By putting similar fishery management plans in place for forage fish species, we may be able to help safeguard other birds that depend on the Sound’s vibrant ecosystems. State, federal, and interstate management agencies such as the Atlantic States Marine Fisheries Commission and the New England Fisheries Management Council have the opportunity to ensure that forage fish—and the terns that rely on them—have a fighting chance.

The changing climate is the number one risk to birds and people today. Both on land and in the Sound, species are shifting and relationships between predators and prey that have developed over thousands of years are strained. If we ignore these risks— ocean acidification and warming water temperatures among them—we threaten forage fish and therefore the health of seabird and other aquatic creatures.

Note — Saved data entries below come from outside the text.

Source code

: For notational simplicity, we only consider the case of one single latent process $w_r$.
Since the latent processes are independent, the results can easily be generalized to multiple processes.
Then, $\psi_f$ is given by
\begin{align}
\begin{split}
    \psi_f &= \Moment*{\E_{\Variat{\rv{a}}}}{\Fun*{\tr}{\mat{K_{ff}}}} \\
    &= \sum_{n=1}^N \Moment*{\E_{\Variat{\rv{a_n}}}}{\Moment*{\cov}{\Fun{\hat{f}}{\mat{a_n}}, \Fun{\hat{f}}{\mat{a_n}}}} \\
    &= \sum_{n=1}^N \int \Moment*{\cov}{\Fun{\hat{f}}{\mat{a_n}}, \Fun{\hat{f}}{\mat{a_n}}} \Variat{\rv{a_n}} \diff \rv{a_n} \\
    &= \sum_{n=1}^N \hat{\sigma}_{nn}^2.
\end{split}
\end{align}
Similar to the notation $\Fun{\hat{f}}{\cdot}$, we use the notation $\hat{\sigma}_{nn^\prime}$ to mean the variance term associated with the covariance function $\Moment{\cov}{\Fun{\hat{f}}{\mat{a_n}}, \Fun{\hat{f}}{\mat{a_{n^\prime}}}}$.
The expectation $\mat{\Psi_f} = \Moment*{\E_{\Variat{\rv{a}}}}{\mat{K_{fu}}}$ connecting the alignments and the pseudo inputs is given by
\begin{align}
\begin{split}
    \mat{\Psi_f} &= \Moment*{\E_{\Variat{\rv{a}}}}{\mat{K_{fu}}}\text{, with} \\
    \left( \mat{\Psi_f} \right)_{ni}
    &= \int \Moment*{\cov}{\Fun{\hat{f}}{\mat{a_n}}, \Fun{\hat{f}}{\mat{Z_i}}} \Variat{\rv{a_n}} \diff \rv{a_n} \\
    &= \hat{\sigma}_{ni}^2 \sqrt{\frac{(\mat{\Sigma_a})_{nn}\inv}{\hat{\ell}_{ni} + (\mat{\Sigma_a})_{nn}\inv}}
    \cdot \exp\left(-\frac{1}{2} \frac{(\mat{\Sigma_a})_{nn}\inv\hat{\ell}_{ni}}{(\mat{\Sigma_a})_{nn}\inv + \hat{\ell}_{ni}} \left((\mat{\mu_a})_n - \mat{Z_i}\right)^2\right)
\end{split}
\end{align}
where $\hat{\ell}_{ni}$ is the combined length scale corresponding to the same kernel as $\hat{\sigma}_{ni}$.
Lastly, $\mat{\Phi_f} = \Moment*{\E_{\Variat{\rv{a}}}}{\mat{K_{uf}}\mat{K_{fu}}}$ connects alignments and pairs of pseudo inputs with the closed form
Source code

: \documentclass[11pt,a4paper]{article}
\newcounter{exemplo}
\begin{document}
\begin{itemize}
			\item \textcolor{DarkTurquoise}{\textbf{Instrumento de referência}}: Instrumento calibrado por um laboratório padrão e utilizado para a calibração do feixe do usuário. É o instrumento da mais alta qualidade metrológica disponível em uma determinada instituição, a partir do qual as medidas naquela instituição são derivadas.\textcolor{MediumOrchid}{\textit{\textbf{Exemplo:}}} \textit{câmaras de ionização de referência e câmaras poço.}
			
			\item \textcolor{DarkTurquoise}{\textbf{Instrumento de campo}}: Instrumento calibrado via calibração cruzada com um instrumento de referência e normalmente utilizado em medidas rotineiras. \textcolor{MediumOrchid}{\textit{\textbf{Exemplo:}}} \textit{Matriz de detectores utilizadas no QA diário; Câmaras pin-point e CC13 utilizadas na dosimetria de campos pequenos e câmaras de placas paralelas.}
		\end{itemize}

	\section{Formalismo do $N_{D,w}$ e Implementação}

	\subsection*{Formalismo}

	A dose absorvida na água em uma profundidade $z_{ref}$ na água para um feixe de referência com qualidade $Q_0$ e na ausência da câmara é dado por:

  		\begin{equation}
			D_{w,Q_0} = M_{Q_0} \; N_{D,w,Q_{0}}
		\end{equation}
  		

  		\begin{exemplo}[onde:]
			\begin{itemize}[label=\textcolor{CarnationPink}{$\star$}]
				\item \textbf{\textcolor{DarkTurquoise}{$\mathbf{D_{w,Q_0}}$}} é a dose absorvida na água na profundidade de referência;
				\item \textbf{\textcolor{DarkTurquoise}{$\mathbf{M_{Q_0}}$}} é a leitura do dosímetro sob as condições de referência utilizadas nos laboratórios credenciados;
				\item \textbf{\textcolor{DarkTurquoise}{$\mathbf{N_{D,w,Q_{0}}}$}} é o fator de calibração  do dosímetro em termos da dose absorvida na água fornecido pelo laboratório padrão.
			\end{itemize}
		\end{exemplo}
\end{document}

There are economic costs as well: Forage fish are an important commodity for both commercial and recreational fisheries, which in Connecticut generated $817 million in sales and supported 6,280 jobs in 2016. Fishery management and switching to renewable energy sources are just a few of the measures we can take to protect the region’s natural resources into the future. Long Island Sound is a complex and interconnected ecosystem, from its birds and seals down to its small forage fish.

We face a vital task in protecting the Sound’s organisms, and the birds that we care so much about can serve as a starting point. Falkner Island may be home to the second oldest lighthouse in the state, but without its terns, it is an empty nest.